**What is required**
Where a line of the records contains the word "Unported", show that line.

**Data under study**
☆ ☆ ☆ ☆

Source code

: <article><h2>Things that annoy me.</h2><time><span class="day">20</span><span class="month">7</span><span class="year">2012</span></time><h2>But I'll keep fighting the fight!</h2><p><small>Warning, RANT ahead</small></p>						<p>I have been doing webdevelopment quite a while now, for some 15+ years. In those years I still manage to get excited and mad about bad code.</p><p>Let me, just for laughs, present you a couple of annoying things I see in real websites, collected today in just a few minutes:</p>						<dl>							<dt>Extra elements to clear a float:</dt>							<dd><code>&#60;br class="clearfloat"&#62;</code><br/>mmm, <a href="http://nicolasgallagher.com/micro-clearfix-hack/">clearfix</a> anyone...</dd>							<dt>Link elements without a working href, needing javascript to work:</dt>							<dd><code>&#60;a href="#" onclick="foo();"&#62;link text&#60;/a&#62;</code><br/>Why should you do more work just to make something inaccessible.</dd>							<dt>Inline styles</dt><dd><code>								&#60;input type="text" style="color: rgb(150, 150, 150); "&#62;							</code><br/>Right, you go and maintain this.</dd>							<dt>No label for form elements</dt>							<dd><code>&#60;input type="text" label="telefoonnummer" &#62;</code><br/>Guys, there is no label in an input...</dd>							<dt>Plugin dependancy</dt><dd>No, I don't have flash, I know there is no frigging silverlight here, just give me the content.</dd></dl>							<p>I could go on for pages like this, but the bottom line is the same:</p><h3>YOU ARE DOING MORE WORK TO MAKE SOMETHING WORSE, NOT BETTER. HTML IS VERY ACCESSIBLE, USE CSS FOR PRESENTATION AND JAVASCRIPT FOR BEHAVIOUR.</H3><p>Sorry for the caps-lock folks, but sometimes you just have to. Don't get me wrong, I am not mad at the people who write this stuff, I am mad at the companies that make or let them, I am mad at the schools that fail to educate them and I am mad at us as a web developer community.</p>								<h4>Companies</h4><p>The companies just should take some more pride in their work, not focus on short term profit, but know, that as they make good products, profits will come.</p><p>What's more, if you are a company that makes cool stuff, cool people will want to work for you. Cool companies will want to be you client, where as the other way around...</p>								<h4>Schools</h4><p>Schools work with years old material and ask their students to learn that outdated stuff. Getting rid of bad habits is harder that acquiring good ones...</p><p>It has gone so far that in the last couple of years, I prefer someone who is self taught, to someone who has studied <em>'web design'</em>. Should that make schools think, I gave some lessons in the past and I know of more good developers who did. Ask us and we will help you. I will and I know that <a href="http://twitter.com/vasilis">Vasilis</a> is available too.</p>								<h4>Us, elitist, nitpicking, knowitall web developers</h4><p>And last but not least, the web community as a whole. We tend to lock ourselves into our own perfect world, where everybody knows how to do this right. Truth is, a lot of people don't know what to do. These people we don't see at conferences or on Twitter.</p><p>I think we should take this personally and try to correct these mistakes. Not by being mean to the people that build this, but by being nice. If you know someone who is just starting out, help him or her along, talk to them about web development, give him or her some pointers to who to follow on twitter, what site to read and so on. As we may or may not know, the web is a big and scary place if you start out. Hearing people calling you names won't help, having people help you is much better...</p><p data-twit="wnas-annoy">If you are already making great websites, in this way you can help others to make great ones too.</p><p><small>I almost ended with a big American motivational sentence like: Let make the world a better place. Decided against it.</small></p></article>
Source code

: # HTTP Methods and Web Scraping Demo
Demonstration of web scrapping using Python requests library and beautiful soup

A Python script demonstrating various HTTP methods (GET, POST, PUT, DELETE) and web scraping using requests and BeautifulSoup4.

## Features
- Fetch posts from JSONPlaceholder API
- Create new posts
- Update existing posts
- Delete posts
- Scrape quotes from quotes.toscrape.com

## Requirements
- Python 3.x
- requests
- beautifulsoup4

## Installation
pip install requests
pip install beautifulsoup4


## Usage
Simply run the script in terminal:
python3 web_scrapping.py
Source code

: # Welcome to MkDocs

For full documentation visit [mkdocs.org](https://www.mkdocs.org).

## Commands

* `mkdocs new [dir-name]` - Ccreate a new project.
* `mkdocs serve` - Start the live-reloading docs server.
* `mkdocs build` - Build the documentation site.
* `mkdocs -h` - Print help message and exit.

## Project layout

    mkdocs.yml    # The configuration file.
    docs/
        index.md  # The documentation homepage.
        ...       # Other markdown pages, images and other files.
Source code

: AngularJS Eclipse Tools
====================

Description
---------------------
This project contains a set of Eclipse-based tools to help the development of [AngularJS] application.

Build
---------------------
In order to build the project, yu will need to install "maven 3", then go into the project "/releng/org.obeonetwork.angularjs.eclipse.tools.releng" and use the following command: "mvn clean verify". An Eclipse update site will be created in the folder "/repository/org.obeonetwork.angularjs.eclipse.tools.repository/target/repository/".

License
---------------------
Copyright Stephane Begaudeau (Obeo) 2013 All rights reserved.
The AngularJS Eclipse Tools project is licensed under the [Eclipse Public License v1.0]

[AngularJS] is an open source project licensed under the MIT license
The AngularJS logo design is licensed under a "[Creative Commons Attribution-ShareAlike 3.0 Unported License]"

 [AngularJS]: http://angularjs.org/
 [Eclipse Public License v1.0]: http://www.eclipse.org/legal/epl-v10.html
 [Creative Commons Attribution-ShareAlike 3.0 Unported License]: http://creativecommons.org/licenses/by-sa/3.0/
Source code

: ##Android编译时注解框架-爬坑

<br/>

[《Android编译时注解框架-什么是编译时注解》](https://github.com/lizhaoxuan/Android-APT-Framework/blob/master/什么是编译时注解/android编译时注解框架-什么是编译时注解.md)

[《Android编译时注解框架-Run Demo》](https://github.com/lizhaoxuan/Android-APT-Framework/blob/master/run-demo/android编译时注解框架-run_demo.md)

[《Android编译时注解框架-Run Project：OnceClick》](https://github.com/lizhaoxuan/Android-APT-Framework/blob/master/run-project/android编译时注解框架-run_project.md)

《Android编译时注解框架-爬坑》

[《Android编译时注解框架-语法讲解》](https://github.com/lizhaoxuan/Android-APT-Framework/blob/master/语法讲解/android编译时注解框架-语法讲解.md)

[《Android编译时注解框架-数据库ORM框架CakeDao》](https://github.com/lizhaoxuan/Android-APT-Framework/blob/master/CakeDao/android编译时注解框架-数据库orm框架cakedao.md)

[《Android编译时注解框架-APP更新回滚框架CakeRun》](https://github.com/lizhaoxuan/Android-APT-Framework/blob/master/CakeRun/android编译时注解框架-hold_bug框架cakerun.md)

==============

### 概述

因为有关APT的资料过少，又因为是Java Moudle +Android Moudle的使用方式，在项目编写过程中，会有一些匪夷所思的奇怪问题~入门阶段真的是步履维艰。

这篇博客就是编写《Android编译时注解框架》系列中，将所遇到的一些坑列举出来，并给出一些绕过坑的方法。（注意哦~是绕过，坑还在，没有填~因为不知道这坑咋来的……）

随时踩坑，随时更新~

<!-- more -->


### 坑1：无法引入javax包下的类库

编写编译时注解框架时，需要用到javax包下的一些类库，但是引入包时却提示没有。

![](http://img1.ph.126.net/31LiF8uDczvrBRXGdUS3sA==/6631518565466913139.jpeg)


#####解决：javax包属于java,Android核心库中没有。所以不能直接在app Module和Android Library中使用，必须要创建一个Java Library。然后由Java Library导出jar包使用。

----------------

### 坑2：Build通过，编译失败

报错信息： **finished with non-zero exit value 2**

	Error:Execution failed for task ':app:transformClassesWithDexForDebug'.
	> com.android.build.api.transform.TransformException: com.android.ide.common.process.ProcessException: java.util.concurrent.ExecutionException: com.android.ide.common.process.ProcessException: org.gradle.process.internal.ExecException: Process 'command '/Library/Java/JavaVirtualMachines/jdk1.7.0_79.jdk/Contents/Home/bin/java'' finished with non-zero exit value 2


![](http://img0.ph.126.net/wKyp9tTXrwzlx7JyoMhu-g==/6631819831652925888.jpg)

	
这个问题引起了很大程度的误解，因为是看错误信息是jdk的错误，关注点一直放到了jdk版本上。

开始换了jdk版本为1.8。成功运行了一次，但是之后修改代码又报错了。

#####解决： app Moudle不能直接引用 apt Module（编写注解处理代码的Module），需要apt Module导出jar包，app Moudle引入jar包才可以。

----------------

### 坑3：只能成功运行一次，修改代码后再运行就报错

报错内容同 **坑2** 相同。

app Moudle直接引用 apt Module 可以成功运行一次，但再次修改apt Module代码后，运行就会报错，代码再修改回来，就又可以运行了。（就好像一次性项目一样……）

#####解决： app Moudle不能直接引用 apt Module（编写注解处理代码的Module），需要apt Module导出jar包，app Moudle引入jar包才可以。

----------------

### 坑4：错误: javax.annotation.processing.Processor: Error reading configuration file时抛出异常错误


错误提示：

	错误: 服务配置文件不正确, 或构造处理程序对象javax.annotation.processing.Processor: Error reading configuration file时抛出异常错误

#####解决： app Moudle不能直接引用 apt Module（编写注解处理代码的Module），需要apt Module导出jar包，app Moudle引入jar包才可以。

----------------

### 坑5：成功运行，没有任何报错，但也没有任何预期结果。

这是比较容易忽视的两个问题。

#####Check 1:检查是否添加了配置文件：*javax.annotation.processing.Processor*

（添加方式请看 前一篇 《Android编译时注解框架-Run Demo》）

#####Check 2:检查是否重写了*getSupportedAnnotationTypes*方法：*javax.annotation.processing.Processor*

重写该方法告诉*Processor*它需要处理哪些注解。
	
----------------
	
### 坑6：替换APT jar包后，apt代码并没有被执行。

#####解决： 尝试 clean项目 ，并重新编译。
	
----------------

☆ ☆ ☆ ☆

**Output of the exercise**
The AngularJS logo design is licensed under a "[Creative Commons Attribution-ShareAlike 3.0 Unported License]"
 [Creative Commons Attribution-ShareAlike 3.0 Unported License]: http://creativecommons.org/licenses/by-sa/3.0/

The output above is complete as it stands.